B. modifying the score calculation function to something other than a linear sum

While good in theory (as I already mentioned in my response to sylph_), I don't believe there is a mathematically sound solution to this, as it is very opinion based.

I think the problem is also that in custom games the your contribution-rating ratio is very "random" since there is no control how/where you got that rating and how it compares to what you are playing now.
And in ladder the sample sizes are quite low, since there aren't that many games played and almost no high level players queue ladder/tmm.

Sidenote:
@clyf said in How exactly do we expect low rated players to play the game?:

A metric is a quantifiable measure of the system, but in practice does not (and cannot) account for every element of a system. Win/lose, kills:deaths, the number given by the TrueSkill system--none of these account for everything that can happen, yet all are metrics.

I guess me calling these metrics is wrong🤔
Mathematically the metric we want is the players ability to play the game and cooperate with their team well, because that directly influences the games outcome.
But we can't measure that directly so we approximate this by using other "metrics" and any "metric" where A > B (in the skill metric) and A <= B (in the the approximation metric) is just a wrong metric to me.
For win/loss you could probably argue that this is also the case for certain games, but it will average out given enough games.

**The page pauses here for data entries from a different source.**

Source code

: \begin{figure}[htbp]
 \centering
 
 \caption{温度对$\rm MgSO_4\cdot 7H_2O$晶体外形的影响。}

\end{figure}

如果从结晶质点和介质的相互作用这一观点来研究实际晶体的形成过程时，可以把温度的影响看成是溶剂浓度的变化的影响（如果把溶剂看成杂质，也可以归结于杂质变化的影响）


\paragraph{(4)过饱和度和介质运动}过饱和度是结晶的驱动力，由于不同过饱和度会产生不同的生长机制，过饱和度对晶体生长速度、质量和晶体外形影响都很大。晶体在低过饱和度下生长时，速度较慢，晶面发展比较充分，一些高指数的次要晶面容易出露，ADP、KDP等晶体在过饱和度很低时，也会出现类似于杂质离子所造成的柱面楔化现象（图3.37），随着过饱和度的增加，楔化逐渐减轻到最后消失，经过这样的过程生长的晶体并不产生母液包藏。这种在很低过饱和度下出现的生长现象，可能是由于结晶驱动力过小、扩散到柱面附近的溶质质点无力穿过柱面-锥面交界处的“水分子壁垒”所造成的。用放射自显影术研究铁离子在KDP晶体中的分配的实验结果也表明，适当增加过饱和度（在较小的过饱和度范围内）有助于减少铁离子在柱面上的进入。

So a player that consistently wins more games than he looses is better than his opponents were, while a player that consistenly has a high kda is not necessarily better than his opponents were.
(Just so you understand where I'm coming from. We should probably cut this discussion here and accept we have different definitions/assumptions)

Systems that revolve around in game metrics are used, but the firms that use them specifically blackbox the exact calculations and people just guess what the potential metrics could be/are weighted as. This isn’t exactly an option in an open source project and so you’re immediately going to have people making maps that give them a bias towards gameplay that boosts their rating or playing in a way that does it.

Too much player freedom on FAF to ever allow metric based ratings.